If you have one factor loading fixed to one and the factor variance free or the factor variance fixed to one and all factor loadings free, you should get the same chi-square value. If you do not, please send your full outputs and license number to firstname.lastname@example.org.
Thanks, Linda. The chi-square value are very similar, but not equal. I will send you the outputs. Is it correct to fix the factor variance in 1 to check equal loadings? And, how about the factorial structure? Do you think I should proceed? Thanks again, Yara
Thank you for your reply. But, will it be possible to estimate response shift using Oort or Schmitt's approach when controlling for covariates (e.g. comorbidities)? Also, I have data for two time points.
Do you recommend to treat time points as multiple groups? This is my unrestricted model which has 6 latent variables (times 1 to 6)
model: sns1 by lxscl07 lxscl16 lxscl35 lxscl62 ; sns2 by lzscl07 lzscl16 lzscl35 lzscl62 ; sns3 by lqscl07 lqscl16 lqscl35 lqscl62 ; sns4 by lvscl07 lvscl16 lvscl35 lvscl62 ; sns5 by lwscl07 lwscl16 lwscl35 lwscl62 ; sns6 by lbscl07 lbscl16 lbscl35 lbscl62 ;
in a next model I added residual covariances, then tested altered items to be fixed. Then I constrained factor loadings to be invariant over time. But for a test of strong factorial invariance I have to fix the intercepts to be invariant over time...How can I do this?
Hi, I am running into a puzzling result when trying to compare configural versus metric invariance of factor loadings across groups. I have a model that is essentially configurally invariant (I had to constrain a few loadings to be equal across groups to prevent some Heywood cases) and am comparing it with a metric invariant model in which all the loadings are constrained to be equal across groups. My understanding was the configural invariant model could not have a larger chi-square than the metric invariant model but this is precisely the result I am getting. Is my undestanding incorrect or does this seem odd to you too? Thanks! Rick Zinbarg
I am doing a multigroup invariance test. When I constrained parameters (factor loadings or residual variances or factor correlations or all three together), only the unstandardized parameters are constrained (having equal values for the two groups), whereas standardized parameters remain different in values Am I doing the right thing?
The standardized coefficients will be different even when the unstandardized coefficients are equal because the standardization is done using the standard deviations for each group not the overall standard deviations.
I am working on cross validating a Second Order CFA with MPlus. I was wondering if you would be able to guide me through this process. Do you have any suggestions on the preferred order for imposing constraints on a 2nd order CFA when you start with a fully non-constrained model (intercepts & loadings free across groups – but means & intercepts of latents set to zero for identification purposes).
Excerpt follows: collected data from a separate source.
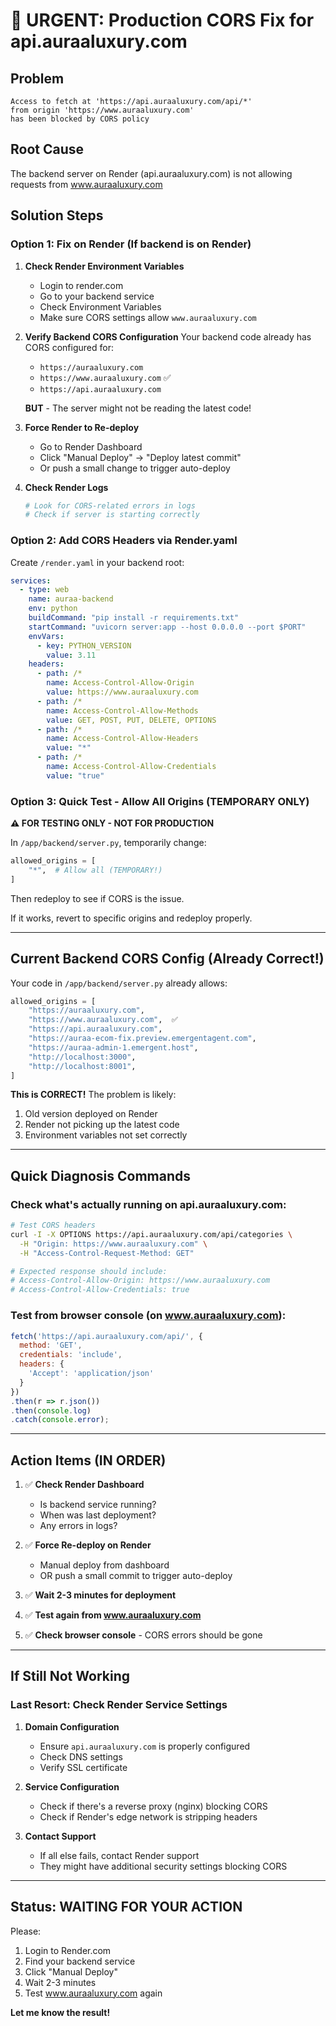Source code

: # 🚨 URGENT: Production CORS Fix for api.auraaluxury.com

## Problem
```
Access to fetch at 'https://api.auraaluxury.com/api/*' 
from origin 'https://www.auraaluxury.com' 
has been blocked by CORS policy
```

## Root Cause
The backend server on Render (api.auraaluxury.com) is not allowing requests from www.auraaluxury.com

## Solution Steps

### Option 1: Fix on Render (If backend is on Render)

1. **Check Render Environment Variables**
   - Login to render.com
   - Go to your backend service
   - Check Environment Variables
   - Make sure CORS settings allow `www.auraaluxury.com`

2. **Verify Backend CORS Configuration**
   Your backend code already has CORS configured for:
   - `https://auraaluxury.com`
   - `https://www.auraaluxury.com` ✅
   - `https://api.auraaluxury.com`
   
   **BUT** - The server might not be reading the latest code!

3. **Force Render to Re-deploy**
   - Go to Render Dashboard
   - Click "Manual Deploy" → "Deploy latest commit"
   - Or push a small change to trigger auto-deploy

4. **Check Render Logs**
   ```bash
   # Look for CORS-related errors in logs
   # Check if server is starting correctly
   ```

### Option 2: Add CORS Headers via Render.yaml

Create `/render.yaml` in your backend root:

```yaml
services:
  - type: web
    name: auraa-backend
    env: python
    buildCommand: "pip install -r requirements.txt"
    startCommand: "uvicorn server:app --host 0.0.0.0 --port $PORT"
    envVars:
      - key: PYTHON_VERSION
        value: 3.11
    headers:
      - path: /*
        name: Access-Control-Allow-Origin
        value: https://www.auraaluxury.com
      - path: /*
        name: Access-Control-Allow-Methods
        value: GET, POST, PUT, DELETE, OPTIONS
      - path: /*
        name: Access-Control-Allow-Headers
        value: "*"
      - path: /*
        name: Access-Control-Allow-Credentials
        value: "true"
```

### Option 3: Quick Test - Allow All Origins (TEMPORARY ONLY)

**⚠️ FOR TESTING ONLY - NOT FOR PRODUCTION**

In `/app/backend/server.py`, temporarily change:

```python
allowed_origins = [
    "*",  # Allow all (TEMPORARY!)
]
```

Then redeploy to see if CORS is the issue.

If it works, revert to specific origins and redeploy properly.

---

## Current Backend CORS Config (Already Correct!)

Your code in `/app/backend/server.py` already allows:

```python
allowed_origins = [
    "https://auraaluxury.com",
    "https://www.auraaluxury.com",  ✅
    "https://api.auraaluxury.com",
    "https://auraa-ecom-fix.preview.emergentagent.com",
    "https://auraa-admin-1.emergent.host",
    "http://localhost:3000",
    "http://localhost:8001",
]
```

**This is CORRECT!** The problem is likely:
1. Old version deployed on Render
2. Render not picking up the latest code
3. Environment variables not set correctly

---

## Quick Diagnosis Commands

### Check what's actually running on api.auraaluxury.com:

```bash
# Test CORS headers
curl -I -X OPTIONS https://api.auraaluxury.com/api/categories \
  -H "Origin: https://www.auraaluxury.com" \
  -H "Access-Control-Request-Method: GET"

# Expected response should include:
# Access-Control-Allow-Origin: https://www.auraaluxury.com
# Access-Control-Allow-Credentials: true
```

### Test from browser console (on www.auraaluxury.com):

```javascript
fetch('https://api.auraaluxury.com/api/', {
  method: 'GET',
  credentials: 'include',
  headers: {
    'Accept': 'application/json'
  }
})
.then(r => r.json())
.then(console.log)
.catch(console.error);
```

---

## Action Items (IN ORDER)

1. ✅ **Check Render Dashboard**
   - Is backend service running?
   - When was last deployment?
   - Any errors in logs?

2. ✅ **Force Re-deploy on Render**
   - Manual deploy from dashboard
   - OR push a small commit to trigger auto-deploy

3. ✅ **Wait 2-3 minutes for deployment**

4. ✅ **Test again from www.auraaluxury.com**

5. ✅ **Check browser console** - CORS errors should be gone

---

## If Still Not Working

### Last Resort: Check Render Service Settings

1. **Domain Configuration**
   - Ensure `api.auraaluxury.com` is properly configured
   - Check DNS settings
   - Verify SSL certificate

2. **Service Configuration**
   - Check if there's a reverse proxy (nginx) blocking CORS
   - Check if Render's edge network is stripping headers

3. **Contact Support**
   - If all else fails, contact Render support
   - They might have additional security settings blocking CORS

---

## Status: WAITING FOR YOUR ACTION

Please:
1. Login to Render.com
2. Find your backend service
3. Click "Manual Deploy"
4. Wait 2-3 minutes
5. Test www.auraaluxury.com again

**Let me know the result!**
I would test the first order factors first using the strategy shown in the Topic 1 course handout on the website. See multiple group analysis. Once measurement invariance is established for the first-order factors, I would test if for the second-order factor.
I have tested for measurement variance among the first order factors. They cross validated well now I am planning to do the second order CFA. Are the steps in measurement invariance similar to that in first order CFA? I believe the means of the first order should be set to 0, is that right?
Step 1- fully non-constrained model Step 2- constrain factor loadings step 3- constrain intercepts and loadings step 4- constrain intercepts, loadings, and residual variances step 5- constrain intercepts, loadings, and residual variances and error variances step 6- constrain intercepts, loadings, and residual variances, error variances, and covariances
Dear Prof. Muthen, I am running MGCFA with a four factor-model where two factors have only one indicator. I have already checked for the metric equivalence and got an acceptable model fit. In the next step by checking for the scalar invariance, the modification indices suggest to free the intercepts of two indicators (y8, y9), both loading on the same factor. If I do so I get this error message „THE STANDARD ERRORS OF THE MODEL PARAMETER ESTIMATES COULD NOT BE COMPUTED. THE MODEL MAY NOT BE IDENTIFIED. CHECK YOUR MODEL. PROBLEM INVOLVING PARAMETER 48“. The parameter 48 is the alpha-value for my latent construct perform. Would you have any suggestions how I can solve this problem?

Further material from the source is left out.